My mom and I also harvested the ‘Carola’, ‘All Red’, ‘All Blue’, and ‘Purple Viking’ that we planted in her garden. We were quite impressed with the yields, I think the total weighed in around 40 pounds for these varieties. It was quite fun to harvest such a colorful variety of potatoes. I got this collection from potato sampler from Seed Savers in the spring.
All Red: (a.k.a. Cranberry Red) Red skin with delicate pale pink flesh. Low starch content makes this variety a good boiling potato for salads or any dish that requires potatoes to retain their shape. Considered the best producing red-fleshed, red-skinned variety. Introduced to SSE members by Robert Lobitz in 1984. Consistently a good producer at Heritage Farm, regardless of the weather conditions. 90-110 days.

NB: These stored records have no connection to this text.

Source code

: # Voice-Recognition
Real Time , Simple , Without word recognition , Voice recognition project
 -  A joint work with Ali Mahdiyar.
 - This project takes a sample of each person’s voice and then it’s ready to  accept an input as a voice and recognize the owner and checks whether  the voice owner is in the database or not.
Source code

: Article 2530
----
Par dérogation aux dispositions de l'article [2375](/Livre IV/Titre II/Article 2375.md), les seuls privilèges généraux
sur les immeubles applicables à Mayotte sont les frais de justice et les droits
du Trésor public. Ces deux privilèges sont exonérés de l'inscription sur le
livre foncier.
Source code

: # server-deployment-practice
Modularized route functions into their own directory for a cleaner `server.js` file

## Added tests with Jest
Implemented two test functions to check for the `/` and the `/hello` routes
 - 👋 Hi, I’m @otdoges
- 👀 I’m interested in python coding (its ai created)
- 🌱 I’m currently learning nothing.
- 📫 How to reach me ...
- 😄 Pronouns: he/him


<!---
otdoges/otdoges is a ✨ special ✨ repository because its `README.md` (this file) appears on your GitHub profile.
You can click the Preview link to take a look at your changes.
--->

Carola: Our most popular variety. Heavy yields of medium-sized, rounded oval potatoes with straw-beige skin. Excellent when harvested as young new potatoes. Creamy yellow flesh, relatively low starch, great for soups, boiling or fried. Maintains new potato qualities for months in root cellar. 95 days.
All Blue: Deep blue skin, blue flesh with a thin white line just under the skin. A good choice for baking and frying, nice for making colorful chips. When boiled the color turns to a light blue. High mineral content, good keeper. 90-110 days.

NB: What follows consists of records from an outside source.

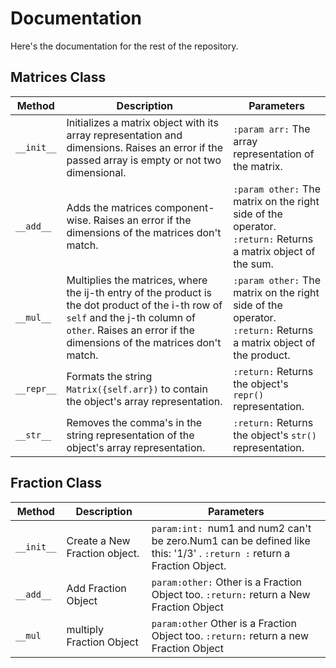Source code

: # Documentation
Here's the documentation for the rest of the repository.

## Matrices Class
| Method | Description | Parameters |
|--------|-------------|------------|
| `__init__` | Initializes a matrix object with its array representation and dimensions. Raises an error if the passed array is empty or not two dimensional. | `:param arr:` The array representation of the matrix. |
| `__add__`  | Adds the matrices component-wise. Raises an error if the dimensions of the matrices don't match. | `:param other:` The matrix on the right side of the operator. </br> `:return:` Returns a matrix object of the sum. |
| `__mul__`  | Multiplies the matrices, where the ij-th entry of the product is the dot product of the i-th row of `self` and the j-th column of `other`. Raises an error if the dimensions of the matrices don't match. | `:param other:` The matrix on the right side of the operator. </br> `:return:` Returns a matrix object of the product. |
| `__repr__` | Formats the string `Matrix({self.arr})` to contain the object's array representation. | `:return:` Returns the object's `repr()` representation. |
| `__str__`  | Removes the comma's in the string representation of the object's array representation. | `:return:` Returns the object's `str()` representation. |

## Fraction Class
| Method | Description |  Parameters |
|--------|-------------|------------|
| `__init__` | Create a New Fraction object. | `param:int: `num1 and num2 can't be zero.Num1 can be defined like this: '1/3' . `:return :` return a Fraction Object. |
| `__add__` | Add Fraction Object | `param:other:`  Other is a Fraction Object too. `:return:` return a New Fraction Object |
| `__mul` | multiply Fraction Object | `param:other` Other is a Fraction Object too. `:return:` return a new Fraction Object |
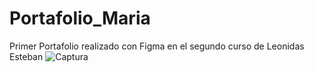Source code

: # Portafolio_Maria
Primer Portafolio realizado con Figma en el segundo curso de Leonidas Esteban
![Captura](https://user-images.githubusercontent.com/84142143/121293431-98068080-c8b9-11eb-867a-7152d7526511.JPG)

Purple Viking: Quickly gaining the reputation of a great tasting, slightly sweet, general purpose potato. A choice variety for any preparation , snow-white flesh is excellent for mashing. Average tubers are 3½ – 4″ in diameter, but in a good year it can produce even larger tubers. Excellent storage qualities. 80-100 days.
So far I’ve tasted them all and they’re all quite good, I’ll try to post more in depth about this later. I especially like the All Reds, they’re very good and they had a great yield. We still need to harvest the ‘Kennebec’ and we harvested the fingerlings yesterday, more on those later. This winter I’ll be trying to decide what varieties I’ll be growing next year, perhaps all of these again, perhaps some new ones, once I get to eat a few more of them and see how they store I’ll make my decision.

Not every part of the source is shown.